Other mines in the area exploited the shallower Sewickley Coal Seam, largely above the river level to the north and east. Between 1901 and 1913, for example, the Parker Run Coal and Coke Company operated a mine just east of Rivesville, shipping coal by rail and barge. In 1910, this mine employed 60 miners. In 1913, it employed 10 laborers and 25 miners to take 500 tons of coal a day. The coal in this seam was over 6 feet thick, but higher in sulfur than the Pittsburgh seam. Mines in the Sewickley seam were opened earlier and mined out earlier than the mines in the Pittsburgh Seam.

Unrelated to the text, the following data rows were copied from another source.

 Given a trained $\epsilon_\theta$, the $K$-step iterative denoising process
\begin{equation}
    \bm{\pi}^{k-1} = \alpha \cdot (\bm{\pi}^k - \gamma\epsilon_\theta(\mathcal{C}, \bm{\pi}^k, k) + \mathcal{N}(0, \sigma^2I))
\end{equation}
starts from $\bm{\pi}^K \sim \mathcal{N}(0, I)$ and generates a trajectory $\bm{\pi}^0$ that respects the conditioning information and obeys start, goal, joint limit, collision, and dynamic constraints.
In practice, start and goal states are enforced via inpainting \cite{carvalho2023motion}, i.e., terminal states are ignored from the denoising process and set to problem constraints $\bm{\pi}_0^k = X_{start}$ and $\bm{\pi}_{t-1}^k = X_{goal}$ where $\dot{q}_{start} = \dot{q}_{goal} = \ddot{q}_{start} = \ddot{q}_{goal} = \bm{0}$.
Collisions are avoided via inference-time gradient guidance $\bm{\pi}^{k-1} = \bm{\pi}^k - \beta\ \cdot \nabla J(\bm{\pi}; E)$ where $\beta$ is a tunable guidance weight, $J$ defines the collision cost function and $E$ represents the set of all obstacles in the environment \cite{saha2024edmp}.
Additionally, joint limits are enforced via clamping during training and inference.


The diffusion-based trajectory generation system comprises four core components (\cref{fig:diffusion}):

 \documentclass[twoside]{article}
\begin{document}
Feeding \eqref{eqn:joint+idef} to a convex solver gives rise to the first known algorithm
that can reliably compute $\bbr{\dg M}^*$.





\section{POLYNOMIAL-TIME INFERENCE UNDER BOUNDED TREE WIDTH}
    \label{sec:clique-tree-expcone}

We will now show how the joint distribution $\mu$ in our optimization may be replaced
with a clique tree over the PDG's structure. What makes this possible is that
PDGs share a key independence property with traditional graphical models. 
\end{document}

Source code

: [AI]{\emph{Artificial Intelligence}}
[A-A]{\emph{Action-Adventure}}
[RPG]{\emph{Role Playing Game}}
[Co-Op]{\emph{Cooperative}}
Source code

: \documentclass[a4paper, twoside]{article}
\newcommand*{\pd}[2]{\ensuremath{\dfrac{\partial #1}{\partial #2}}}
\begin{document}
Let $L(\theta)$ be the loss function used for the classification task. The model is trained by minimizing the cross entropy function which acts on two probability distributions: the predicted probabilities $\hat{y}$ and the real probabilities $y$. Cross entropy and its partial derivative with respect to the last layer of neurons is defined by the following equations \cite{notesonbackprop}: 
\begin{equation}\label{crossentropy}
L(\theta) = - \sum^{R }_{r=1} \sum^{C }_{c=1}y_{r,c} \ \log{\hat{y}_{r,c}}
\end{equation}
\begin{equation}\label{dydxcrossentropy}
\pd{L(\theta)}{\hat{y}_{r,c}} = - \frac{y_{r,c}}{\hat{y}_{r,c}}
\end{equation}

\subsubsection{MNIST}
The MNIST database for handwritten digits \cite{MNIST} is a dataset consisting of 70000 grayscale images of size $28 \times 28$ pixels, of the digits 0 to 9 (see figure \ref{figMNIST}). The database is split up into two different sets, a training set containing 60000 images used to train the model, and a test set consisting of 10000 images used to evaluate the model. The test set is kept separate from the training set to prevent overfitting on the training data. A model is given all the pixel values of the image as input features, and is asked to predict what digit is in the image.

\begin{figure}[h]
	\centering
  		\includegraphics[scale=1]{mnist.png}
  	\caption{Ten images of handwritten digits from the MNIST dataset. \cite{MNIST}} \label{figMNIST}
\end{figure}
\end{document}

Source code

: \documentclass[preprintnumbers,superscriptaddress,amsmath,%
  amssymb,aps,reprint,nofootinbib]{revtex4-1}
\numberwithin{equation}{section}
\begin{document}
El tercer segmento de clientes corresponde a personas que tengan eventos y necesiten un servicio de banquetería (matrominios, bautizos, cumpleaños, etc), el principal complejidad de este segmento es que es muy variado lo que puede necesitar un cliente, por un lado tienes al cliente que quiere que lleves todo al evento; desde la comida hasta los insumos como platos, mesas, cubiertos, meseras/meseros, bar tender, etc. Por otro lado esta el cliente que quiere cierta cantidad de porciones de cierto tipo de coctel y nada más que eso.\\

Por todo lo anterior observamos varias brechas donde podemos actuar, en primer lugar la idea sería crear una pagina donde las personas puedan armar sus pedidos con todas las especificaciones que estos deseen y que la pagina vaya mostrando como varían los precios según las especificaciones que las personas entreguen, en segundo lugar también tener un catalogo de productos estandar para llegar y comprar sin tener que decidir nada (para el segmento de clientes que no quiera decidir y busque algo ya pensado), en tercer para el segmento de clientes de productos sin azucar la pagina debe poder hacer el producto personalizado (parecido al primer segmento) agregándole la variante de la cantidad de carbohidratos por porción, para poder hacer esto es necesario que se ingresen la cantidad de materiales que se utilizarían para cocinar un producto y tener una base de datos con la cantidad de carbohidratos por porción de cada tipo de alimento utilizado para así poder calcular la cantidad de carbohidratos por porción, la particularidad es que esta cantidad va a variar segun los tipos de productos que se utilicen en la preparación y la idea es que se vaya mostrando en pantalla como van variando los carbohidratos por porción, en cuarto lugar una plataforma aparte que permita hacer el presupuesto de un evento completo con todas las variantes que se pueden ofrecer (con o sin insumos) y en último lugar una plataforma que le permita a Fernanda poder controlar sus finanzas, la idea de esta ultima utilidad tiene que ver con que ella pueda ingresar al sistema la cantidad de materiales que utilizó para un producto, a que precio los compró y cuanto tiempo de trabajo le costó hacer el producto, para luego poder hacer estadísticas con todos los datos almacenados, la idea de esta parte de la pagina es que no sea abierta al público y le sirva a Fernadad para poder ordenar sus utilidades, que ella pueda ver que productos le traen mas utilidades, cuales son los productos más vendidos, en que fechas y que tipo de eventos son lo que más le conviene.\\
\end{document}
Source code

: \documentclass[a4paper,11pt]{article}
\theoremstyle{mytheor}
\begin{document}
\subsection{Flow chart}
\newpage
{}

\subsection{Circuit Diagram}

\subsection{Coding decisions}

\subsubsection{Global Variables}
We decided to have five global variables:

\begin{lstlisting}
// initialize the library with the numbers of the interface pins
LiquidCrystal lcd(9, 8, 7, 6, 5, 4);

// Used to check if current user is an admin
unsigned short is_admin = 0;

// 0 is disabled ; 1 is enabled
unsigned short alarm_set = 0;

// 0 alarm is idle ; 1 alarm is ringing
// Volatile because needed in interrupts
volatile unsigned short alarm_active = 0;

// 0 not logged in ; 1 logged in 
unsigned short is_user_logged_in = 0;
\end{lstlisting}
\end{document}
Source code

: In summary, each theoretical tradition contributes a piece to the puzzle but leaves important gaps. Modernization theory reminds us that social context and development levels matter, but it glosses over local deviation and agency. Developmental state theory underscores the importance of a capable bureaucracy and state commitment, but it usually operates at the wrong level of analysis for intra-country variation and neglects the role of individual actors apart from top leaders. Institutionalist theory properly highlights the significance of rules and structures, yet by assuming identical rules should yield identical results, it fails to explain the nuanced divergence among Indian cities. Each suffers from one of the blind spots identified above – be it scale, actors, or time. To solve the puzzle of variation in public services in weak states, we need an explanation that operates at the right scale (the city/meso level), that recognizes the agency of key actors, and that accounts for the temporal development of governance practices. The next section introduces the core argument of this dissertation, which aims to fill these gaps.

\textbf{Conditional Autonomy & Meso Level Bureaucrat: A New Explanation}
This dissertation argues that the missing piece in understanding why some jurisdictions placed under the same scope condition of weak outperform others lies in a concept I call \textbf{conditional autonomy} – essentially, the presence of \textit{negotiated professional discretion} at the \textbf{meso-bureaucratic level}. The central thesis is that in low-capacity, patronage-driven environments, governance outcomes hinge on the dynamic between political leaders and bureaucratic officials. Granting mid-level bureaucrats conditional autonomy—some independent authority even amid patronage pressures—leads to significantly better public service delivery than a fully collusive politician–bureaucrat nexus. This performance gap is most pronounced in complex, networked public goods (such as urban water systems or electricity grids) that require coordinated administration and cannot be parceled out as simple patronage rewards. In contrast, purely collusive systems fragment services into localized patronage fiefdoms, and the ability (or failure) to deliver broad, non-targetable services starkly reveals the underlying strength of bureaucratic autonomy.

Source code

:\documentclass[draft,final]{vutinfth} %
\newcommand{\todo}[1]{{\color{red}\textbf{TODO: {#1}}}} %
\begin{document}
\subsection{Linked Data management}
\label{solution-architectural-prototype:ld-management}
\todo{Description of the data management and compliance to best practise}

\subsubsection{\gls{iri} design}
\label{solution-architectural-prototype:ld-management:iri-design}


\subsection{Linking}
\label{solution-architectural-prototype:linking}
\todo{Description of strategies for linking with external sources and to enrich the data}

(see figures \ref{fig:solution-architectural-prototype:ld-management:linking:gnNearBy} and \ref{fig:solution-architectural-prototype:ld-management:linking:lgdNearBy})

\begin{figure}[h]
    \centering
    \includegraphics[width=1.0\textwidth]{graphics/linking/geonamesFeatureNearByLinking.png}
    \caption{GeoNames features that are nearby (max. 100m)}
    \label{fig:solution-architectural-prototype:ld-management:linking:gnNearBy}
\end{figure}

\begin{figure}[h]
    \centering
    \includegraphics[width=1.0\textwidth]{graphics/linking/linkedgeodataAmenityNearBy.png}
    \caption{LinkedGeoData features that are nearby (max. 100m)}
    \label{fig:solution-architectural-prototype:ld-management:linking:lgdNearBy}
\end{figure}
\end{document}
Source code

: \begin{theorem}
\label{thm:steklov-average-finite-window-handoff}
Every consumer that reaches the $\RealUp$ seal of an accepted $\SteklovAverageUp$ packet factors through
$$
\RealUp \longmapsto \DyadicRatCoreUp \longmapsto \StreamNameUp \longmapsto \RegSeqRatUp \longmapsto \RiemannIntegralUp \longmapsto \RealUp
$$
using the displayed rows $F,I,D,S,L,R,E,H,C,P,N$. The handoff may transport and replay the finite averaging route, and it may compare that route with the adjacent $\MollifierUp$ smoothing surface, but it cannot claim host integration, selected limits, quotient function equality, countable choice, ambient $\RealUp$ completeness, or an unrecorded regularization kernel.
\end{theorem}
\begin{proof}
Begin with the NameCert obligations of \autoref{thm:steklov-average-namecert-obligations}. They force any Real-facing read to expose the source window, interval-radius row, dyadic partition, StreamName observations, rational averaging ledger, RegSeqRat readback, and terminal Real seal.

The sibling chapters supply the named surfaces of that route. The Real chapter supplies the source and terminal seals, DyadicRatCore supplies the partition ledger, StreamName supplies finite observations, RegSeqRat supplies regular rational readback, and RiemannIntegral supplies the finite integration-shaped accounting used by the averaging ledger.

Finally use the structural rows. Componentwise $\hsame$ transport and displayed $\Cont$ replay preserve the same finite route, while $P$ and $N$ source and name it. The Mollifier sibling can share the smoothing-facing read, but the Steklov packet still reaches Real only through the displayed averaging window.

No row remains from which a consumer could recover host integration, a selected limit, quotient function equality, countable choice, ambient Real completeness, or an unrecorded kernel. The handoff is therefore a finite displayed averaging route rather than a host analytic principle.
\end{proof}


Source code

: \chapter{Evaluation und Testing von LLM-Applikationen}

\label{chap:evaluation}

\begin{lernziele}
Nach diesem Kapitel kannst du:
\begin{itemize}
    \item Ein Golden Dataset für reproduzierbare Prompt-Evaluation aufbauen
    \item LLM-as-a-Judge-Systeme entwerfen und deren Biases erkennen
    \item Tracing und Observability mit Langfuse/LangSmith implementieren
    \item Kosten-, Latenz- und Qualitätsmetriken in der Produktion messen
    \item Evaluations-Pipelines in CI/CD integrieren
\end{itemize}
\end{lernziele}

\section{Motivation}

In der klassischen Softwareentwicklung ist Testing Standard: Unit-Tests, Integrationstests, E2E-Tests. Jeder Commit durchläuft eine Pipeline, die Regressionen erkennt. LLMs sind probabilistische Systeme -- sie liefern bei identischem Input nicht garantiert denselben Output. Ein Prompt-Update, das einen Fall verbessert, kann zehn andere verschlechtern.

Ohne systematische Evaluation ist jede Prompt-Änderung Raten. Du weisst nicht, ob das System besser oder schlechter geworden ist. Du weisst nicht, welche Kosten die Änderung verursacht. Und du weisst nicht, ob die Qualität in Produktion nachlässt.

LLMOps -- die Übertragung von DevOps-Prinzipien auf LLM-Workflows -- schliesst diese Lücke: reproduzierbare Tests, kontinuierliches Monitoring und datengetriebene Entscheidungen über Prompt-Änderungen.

In 1913, the Monongahela Valley Traction Company had a mine in the even shallower Waynesburg coal seam about a mile southwest of Rivesville near Dakota. This coal seam was about 5 feet thick, including an intermediate shale bed one foot thick. By 1921, Monongahela Traction had opened a second mine in the area near Baxter, about a mile up Paw Paw creek. As of 1921, other mines listed as being in Rivesville included the Rivesville Coal Company's Hood Mine, the Winfield Coal Company's River Side Mine, and the Virginia & Pittsburgh Coal & Coke Co.'s Morgan mine.

==Notable person==
- Harrison C. Summers, WWII hero

==Popular culture==
- Scenes in the film Feast of the Seven Fishes were filmed in Rivesville.